A: So one thing that happened last week that I was dying to talk about was the whole CNProg thing, that came up with the Chinese copy of StackOverflow
S: Oh yeah, well, i don't want to, I mean, I hate to be airing our dirty laundry in public and stuff, but...
A: Why is this dirty laundry?
S: Well, I'm about to air dirty laundry in public.
A: Ok, go ahead.
S: We sort of just like, you and I talk and we sort of knew that the content that users type into StackOverflow, except for their personal data, we had sort of agreed that stuff should be "open source content", whatever that means -- Creative Commons. Basically, when you put stuff -- we had agreed philosophically, that if you go and you type a question or an answer into StackOverflow, or you do some editing, you're working on a body of work that is in the public good.

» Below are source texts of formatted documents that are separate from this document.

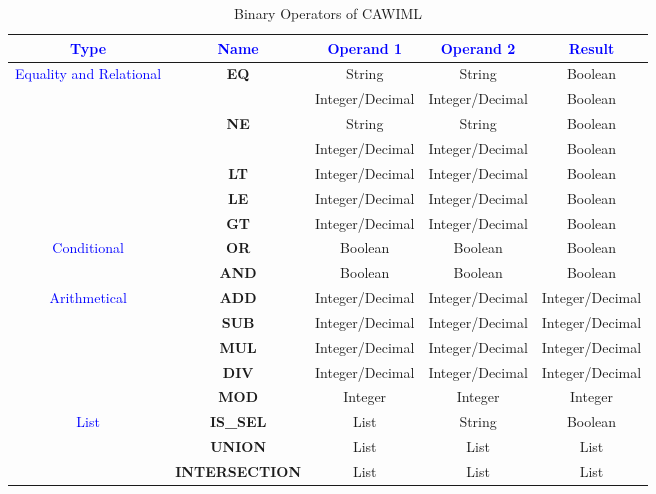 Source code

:     \begin{sidewaystable}
    \begin{center}
    \begin{tabular}{|c|c|c|c|c|}
    \hline 
    \textcolor{blue}{Type} & \textcolor{blue}{Name} & \textcolor{blue}{Operand 1} & \textcolor{blue}{Operand 2} & \textcolor{blue}{Result}\tabularnewline
    \hline 
    \hline 
    \multirow{7}{*}{\textcolor{blue}{Equality and Relational}} & \multirow{2}{*}{\textbf{EQ}} & String & String & Boolean\tabularnewline
    \cline{3-5} 
     &  & Integer/Decimal & Integer/Decimal & Boolean\tabularnewline
    \cline{2-5} 
     & \multirow{2}{*}{\textbf{NE}} & String & String & Boolean\tabularnewline
    \cline{3-5} 
     &  & Integer/Decimal & Integer/Decimal & Boolean\tabularnewline
    \cline{2-5} 
     & \textbf{LT} & Integer/Decimal & Integer/Decimal & Boolean\tabularnewline
    \cline{2-5} 
     & \textbf{LE} & Integer/Decimal & Integer/Decimal & Boolean\tabularnewline
    \cline{2-5} 
     & \textbf{GT} & Integer/Decimal & Integer/Decimal & Boolean\tabularnewline
    \hline 
    \multirow{2}{*}{\textcolor{blue}{Conditional}} & \textbf{OR} & Boolean & Boolean & Boolean\tabularnewline
    \cline{2-5} 
     & \textbf{AND} & Boolean & Boolean & Boolean\tabularnewline
    \hline 
    \multirow{5}{*}{\textcolor{blue}{Arithmetical}} & \textbf{ADD} & Integer/Decimal & Integer/Decimal & Integer/Decimal\tabularnewline
    \cline{2-5} 
     & \textbf{SUB} & Integer/Decimal & Integer/Decimal & Integer/Decimal\tabularnewline
    \cline{2-5} 
     & \textbf{MUL} & Integer/Decimal & Integer/Decimal & Integer/Decimal\tabularnewline
    \cline{2-5} 
     & \textbf{DIV} & Integer/Decimal & Integer/Decimal & Integer/Decimal\tabularnewline
    \cline{2-5} 
     & \textbf{MOD} & Integer & Integer & Integer\tabularnewline
    \hline 
    \multirow{3}{*}{\textcolor{blue}{List}} & \textbf{IS\_SEL} & List & String & Boolean\tabularnewline
    \cline{2-5} 
     & \textbf{UNION} & List & List & List\tabularnewline
    \cline{2-5} 
     & \textbf{INTERSECTION} & List & List & List\tabularnewline
    \hline 
    \end{tabular}
    \caption{Binary Operators of CAWIML}
    \label{tab:design:rpnbinary}
    \end{center}
    \end{sidewaystable}
    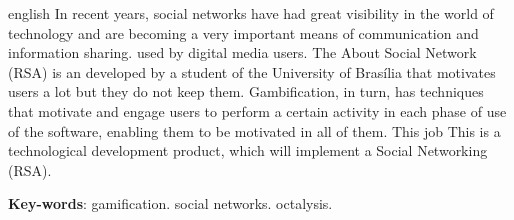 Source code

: \begin{resumo}[Abstract]
 \begin{otherlanguage*}{english}
     In recent years, social networks have had great visibility in the world of technology
     and are becoming a very important means of communication and information sharing.
     used by digital media users. The About Social Network (RSA) is an
     developed by a student of the University of Brasília that motivates users a lot
     but they do not keep them. Gambification, in turn, has techniques
     that motivate and engage users to perform a certain activity in each phase of
     use of the software, enabling them to be motivated in all of them. This job
     This is a technological development product, which will implement a
     Social Networking (RSA).


   \vspace{\onelineskip}
 
   \noindent 
   \textbf{Key-words}: gamification. social networks. octalysis.
 \end{otherlanguage*}
\end{resumo}
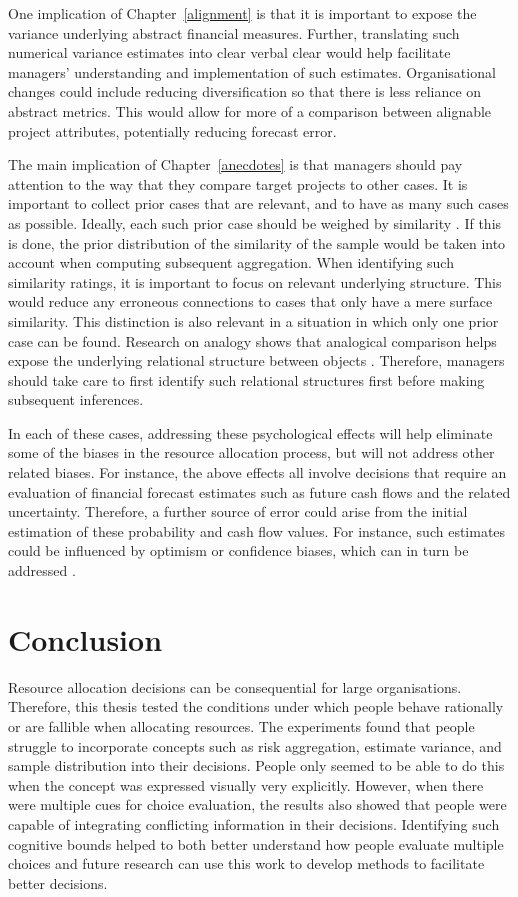 \documentclass[a4paper, nobind, dvipsnames]{templates/ociamthesis}
\theoremstyle{definition}
\theoremstyle{definition}
\theoremstyle{definition}
\theoremstyle{definition}
\theoremstyle{remark}
\begin{document}
One implication of Chapter~\ref{alignment} is that it is important to expose
the variance underlying abstract financial measures. Further, translating such
numerical variance estimates into clear verbal clear would help facilitate
managers' understanding and implementation of such estimates. Organisational
changes could include reducing diversification so that there is less reliance on
abstract metrics. This would allow for more of a comparison between alignable
project attributes, potentially reducing forecast error.

The main implication of Chapter~\ref{anecdotes} is that managers should pay
attention to the way that they compare target projects to other cases. It is
important to collect prior cases that are relevant, and to have as many such
cases as possible. Ideally, each such prior case should be weighed by similarity
\autocite{lovallo2012}. If this is done, the prior distribution of the similarity of the
sample would be taken into account when computing subsequent aggregation. When
identifying such similarity ratings, it is important to focus on relevant
underlying structure. This would reduce any erroneous connections to cases that
only have a mere surface similarity. This distinction is also relevant in a
situation in which only one prior case can be found. Research on analogy shows
that analogical comparison helps expose the underlying relational structure
between objects \autocites[e.g.,][]{kurtz2013,markman1993}. Therefore, managers should
take care to first identify such relational structures first before making
subsequent inferences.

In each of these cases, addressing these psychological effects will help
eliminate some of the biases in the resource allocation process, but will not
address other related biases. For instance, the above effects all involve
decisions that require an evaluation of financial forecast estimates such as
future cash flows and the related uncertainty. Therefore, a further source of
error could arise from the initial estimation of these probability and cash flow
values. For instance, such estimates could be influenced by optimism or
confidence biases, which can in turn be addressed \autocite{flyvbjerg2018}.

\section{Conclusion}

Resource allocation decisions can be consequential for large organisations.
Therefore, this thesis tested the conditions under which people behave
rationally or are fallible when allocating resources. The experiments found that
people struggle to incorporate concepts such as risk aggregation, estimate
variance, and sample distribution into their decisions. People only seemed to be
able to do this when the concept was expressed visually very explicitly.
However, when there were multiple cues for choice evaluation, the results also
showed that people were capable of integrating conflicting information in their
decisions. Identifying such cognitive bounds helped to both better understand
how people evaluate multiple choices and future research can use this work to
develop methods to facilitate better decisions.
\end{document}

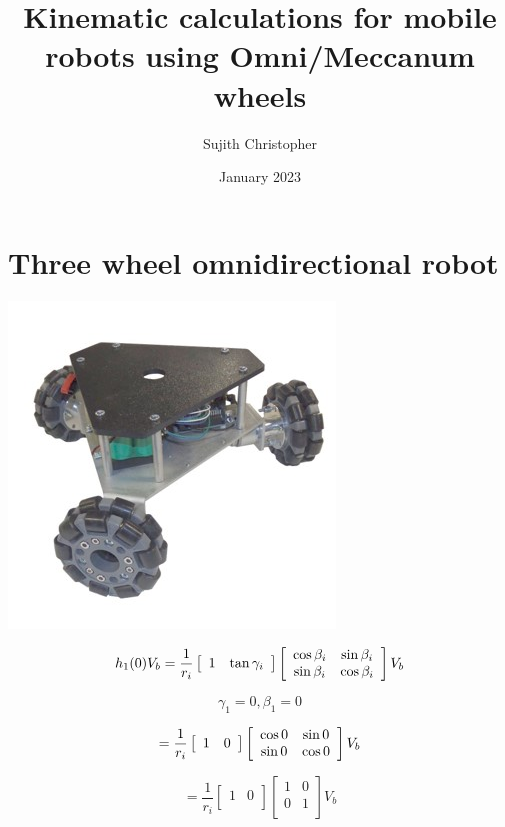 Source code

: \documentclass{article}
\title{\textbf{Kinematic calculations for mobile robots using Omni/Meccanum wheels}}
\author{Sujith Christopher}
\date{January 2023}
\begin{document}
\maketitle

\section{Three wheel omnidirectional robot}

\includegraphics{robot_3_omniwheel.jpg}


\begin{equation}
    h_1(0) V_b = \frac{1}{r_i} \left[\begin{array}{cc}
            1 & \tan\gamma_i \\
        \end{array}\right]
    \left[\begin{array}{cc}
            \cos \beta_i    & \sin \beta_i \\
            \- \sin \beta_i & \cos \beta_i \\
        \end{array}\right] V_b
\end{equation}

\begin{equation}
    \gamma_1 = 0, \beta_1 = 0
\end{equation}

\begin{equation}
    = \frac{1}{r_i} \left[\begin{array}{cc}
            1 & 0 \\
        \end{array}\right]
    \left[\begin{array}{cc}
            \cos 0    & \sin 0 \\
            \- \sin 0 & \cos 0 \\
        \end{array}\right] V_b
\end{equation}

\begin{equation}
    = \frac{1}{r_i} \left[\begin{array}{cc}
            1 & 0 \\
        \end{array}\right]
    \left[
        \begin{array}{cc}
            1 & 0 \\
            0 & 1 \\
        \end{array}\right]
    V_b
\end{equation}
\end{document}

S: Right, and the only exception was going to be, and we weren't going to necessarily open source our code, because that wasn't our goal. Our goal was to make sure people knew that they weren't putting stuff... there's a certain website that I hate to mention by name. Actually there are a lot of websites, even going back to IMDB, that started out as public... or the cd database that has all the cd track listings, that started out as public goods and then suddenly some company owned them. And all the work that people had been contributing on the Internet to making this public good, it was suddenly the copyright of some large organization that was very protective of it. So we didn't want that to happen. We wanted people to know apriori when they put content into SO that you're contributing to the public good and there's no chance that some company's going to take the content and say "We own it" and start charging for it.
The dirty laundry is all we sort of did is slapped some Creative Commons sticker on the bottom of every page in the website, which doesn't really explain what that policy is. And there's two bugs in what we did. One is we never really said "Look, this doesn't cover the CSS. It doesn't cover the HTML. You can't just copy the look and feel." And number two, we also didn't really provide a good mechanism for anybody who wants to exercise that right, to get the data that was contributed in StackOverflow in some way other than screen scraping. And if we catch people doing that we have to ban them because we don't want to support that on our servers.
A: Right. Well certainly we should have clarified the position. To me it was obvious...
S: OK [laughing]
A: It could always be more obvious.
S: It doesn't state that anywhere. It just says "Hey, It's Creative Commons. Have fun..."
A: The ironic thing, he didn't actually copy...
S: We should actually update... there are some listener's that don't know what this... It was a website that somebody did, I don't know who... that was a complete look and feel clone of StackOverflow, down to the point of literally... there's sort of two intellectual property infringements, so to speak. One is I think he actually copied the CSS file, right?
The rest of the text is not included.